In his private practice, Lefuel designed and erected in Paris the Hôtel Fould (1856, destroyed)[1] for Achille Fould, Minister of Finance under Napoléon III.

Napoleon III later tasked him with the reconstruction of the Pavillon de Flore and the western part of the Grande Galerie from the Pavillon de Flore to the Guichets du Carrousel, work which he carried out from 1861 to 1869.[1]
In 1869–1876, he built Neudeck Palace for Fürst Henckel von Donnersmarck at Neudeck bei Bethen in Silesia.[1] The palace was in Louis XIII style and was the grandest of three residences there of the Donnersmarcks. It was burnt out by Red Army or Wehrmacht soldiers in 1945 and demolished in 1961.

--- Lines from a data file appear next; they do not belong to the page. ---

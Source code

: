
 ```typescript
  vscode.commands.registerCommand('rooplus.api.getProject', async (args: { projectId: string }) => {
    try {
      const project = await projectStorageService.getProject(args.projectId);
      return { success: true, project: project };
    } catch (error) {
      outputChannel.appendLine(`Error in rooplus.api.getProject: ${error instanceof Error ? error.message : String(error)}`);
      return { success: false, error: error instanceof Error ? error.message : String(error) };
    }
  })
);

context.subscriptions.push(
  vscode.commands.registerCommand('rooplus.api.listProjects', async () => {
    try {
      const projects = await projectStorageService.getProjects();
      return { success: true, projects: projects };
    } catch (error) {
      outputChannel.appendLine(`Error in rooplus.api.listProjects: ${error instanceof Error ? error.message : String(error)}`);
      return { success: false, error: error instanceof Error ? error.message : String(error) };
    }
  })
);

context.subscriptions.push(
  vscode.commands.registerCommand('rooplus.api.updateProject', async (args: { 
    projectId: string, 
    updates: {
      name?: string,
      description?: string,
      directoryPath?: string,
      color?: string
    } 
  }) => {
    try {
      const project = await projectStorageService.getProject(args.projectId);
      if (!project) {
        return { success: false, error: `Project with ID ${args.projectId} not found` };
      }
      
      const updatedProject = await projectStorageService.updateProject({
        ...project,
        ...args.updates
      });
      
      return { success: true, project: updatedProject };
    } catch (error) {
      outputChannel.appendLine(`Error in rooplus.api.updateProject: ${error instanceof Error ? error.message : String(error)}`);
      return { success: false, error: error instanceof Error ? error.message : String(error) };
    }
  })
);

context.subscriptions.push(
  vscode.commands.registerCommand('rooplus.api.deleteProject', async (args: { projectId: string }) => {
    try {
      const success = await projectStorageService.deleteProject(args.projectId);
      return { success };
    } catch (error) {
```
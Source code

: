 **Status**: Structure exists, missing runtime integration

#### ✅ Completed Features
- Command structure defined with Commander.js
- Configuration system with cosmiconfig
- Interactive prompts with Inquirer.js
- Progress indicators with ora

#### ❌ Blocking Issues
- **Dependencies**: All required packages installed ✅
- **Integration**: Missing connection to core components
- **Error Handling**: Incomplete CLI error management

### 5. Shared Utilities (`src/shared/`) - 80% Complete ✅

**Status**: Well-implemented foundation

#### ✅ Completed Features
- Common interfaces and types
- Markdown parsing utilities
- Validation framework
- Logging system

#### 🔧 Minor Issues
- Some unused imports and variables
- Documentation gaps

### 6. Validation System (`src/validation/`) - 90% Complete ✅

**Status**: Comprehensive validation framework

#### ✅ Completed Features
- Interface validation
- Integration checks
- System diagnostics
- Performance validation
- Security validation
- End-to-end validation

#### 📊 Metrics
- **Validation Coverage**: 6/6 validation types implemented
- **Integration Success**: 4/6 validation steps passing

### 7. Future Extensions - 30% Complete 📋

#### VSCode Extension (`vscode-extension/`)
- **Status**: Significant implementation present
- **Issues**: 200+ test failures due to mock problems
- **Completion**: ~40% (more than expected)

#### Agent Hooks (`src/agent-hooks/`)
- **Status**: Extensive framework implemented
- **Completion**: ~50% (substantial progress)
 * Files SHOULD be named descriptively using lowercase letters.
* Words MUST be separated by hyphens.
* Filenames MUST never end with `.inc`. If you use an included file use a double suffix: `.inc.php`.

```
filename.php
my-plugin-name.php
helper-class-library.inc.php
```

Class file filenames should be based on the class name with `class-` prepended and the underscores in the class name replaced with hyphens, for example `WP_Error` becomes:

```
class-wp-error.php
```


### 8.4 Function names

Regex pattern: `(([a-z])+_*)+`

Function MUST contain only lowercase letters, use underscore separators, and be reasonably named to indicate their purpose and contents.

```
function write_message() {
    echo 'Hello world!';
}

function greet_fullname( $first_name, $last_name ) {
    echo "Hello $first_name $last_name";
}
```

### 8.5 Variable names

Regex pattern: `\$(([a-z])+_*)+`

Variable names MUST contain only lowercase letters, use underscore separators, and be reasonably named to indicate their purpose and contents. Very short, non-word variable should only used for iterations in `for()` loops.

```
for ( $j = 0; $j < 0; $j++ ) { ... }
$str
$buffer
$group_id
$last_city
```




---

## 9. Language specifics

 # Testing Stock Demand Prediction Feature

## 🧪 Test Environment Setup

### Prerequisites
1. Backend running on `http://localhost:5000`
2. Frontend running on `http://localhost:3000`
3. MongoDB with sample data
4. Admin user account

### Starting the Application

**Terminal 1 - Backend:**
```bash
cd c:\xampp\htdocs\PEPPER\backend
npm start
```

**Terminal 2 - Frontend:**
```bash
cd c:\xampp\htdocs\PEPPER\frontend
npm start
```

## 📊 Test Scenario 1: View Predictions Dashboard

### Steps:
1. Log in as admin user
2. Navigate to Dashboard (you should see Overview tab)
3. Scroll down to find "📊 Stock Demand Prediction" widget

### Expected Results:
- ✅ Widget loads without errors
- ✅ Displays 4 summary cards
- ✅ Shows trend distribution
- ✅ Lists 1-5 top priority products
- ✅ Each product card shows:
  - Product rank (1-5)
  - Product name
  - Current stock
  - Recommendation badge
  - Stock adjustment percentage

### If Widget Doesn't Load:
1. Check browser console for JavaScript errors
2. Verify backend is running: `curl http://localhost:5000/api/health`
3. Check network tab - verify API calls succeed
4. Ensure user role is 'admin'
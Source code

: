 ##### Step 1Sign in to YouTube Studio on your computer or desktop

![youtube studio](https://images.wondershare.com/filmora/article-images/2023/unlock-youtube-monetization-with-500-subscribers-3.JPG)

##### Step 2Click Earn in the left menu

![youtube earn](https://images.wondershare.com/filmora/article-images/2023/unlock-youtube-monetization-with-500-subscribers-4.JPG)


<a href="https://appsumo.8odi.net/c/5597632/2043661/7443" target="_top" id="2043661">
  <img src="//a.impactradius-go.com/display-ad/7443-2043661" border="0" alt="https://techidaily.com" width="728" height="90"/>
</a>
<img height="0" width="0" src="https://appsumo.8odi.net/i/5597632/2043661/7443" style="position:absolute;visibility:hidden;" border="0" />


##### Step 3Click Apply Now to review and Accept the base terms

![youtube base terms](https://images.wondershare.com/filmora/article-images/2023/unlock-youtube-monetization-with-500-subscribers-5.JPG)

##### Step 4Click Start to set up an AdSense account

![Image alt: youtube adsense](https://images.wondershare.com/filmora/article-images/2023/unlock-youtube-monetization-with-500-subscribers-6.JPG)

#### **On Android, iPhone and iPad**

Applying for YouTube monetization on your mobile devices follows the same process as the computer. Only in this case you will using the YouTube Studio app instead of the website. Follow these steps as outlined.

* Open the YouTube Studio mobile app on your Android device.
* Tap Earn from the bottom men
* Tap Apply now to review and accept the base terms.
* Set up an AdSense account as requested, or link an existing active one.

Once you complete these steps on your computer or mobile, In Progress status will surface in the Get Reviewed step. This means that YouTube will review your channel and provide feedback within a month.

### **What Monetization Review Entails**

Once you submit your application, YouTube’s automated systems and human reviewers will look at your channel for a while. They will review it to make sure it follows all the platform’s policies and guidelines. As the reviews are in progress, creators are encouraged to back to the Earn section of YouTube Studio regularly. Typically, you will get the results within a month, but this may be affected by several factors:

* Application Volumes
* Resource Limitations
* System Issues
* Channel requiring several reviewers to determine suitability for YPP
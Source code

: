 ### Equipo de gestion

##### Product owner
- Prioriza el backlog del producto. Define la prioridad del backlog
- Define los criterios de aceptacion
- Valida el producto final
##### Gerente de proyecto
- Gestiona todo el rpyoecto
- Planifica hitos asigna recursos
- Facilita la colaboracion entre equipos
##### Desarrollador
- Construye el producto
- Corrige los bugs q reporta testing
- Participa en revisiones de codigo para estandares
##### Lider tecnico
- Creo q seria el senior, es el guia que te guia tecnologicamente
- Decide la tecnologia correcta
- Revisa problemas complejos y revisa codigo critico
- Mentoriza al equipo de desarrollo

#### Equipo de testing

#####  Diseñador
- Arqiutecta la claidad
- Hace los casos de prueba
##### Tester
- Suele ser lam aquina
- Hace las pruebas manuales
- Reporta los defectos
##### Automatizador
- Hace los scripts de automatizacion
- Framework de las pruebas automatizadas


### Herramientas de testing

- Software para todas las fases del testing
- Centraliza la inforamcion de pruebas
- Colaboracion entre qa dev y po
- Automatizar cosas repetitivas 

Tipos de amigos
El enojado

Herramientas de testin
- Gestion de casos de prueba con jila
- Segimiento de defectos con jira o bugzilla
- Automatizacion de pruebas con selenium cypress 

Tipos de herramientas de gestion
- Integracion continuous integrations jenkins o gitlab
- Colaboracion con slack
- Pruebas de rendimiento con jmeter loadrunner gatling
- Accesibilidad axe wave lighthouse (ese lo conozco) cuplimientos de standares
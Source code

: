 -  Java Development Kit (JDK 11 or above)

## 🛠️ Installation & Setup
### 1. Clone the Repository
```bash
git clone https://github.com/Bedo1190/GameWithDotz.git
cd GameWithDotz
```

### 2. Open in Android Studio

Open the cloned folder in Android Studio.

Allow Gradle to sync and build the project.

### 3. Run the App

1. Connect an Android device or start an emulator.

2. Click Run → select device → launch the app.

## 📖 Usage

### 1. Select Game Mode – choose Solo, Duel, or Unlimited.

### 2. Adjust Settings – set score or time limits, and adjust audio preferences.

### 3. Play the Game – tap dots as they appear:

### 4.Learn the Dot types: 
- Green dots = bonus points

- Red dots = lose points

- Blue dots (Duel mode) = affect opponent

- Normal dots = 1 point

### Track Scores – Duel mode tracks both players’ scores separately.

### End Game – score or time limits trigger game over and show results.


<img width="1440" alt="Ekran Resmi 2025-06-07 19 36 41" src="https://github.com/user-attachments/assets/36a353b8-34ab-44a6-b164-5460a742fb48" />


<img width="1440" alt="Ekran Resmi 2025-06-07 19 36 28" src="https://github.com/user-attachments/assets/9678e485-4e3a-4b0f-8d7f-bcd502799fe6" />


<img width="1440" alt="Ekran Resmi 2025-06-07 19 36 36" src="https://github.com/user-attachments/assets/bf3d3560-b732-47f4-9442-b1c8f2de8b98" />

In 1870, he built the Hôtel Nieuwerkerke[1] (in Paris's Parc Monceau) for the museum director Émilien de Nieuwerkerke (and the Hôtel Émonville in Abbeville).
After the Tuileries Palace was destroyed by fire in 1871, Lefuel reconstructed the western half of the Louvre’s Galerie Nord (1871–1876)[1] and was in charge of the repairs to the Pavillon de Flore and the symmetrical reconstruction of the Pavillon de Marsan to the north, in 1874–1879.[4]

He designed funeral monuments, such as that to the composers Daniel-François-Esprit Auber and François Bazin at Père Lachaise Cemetery.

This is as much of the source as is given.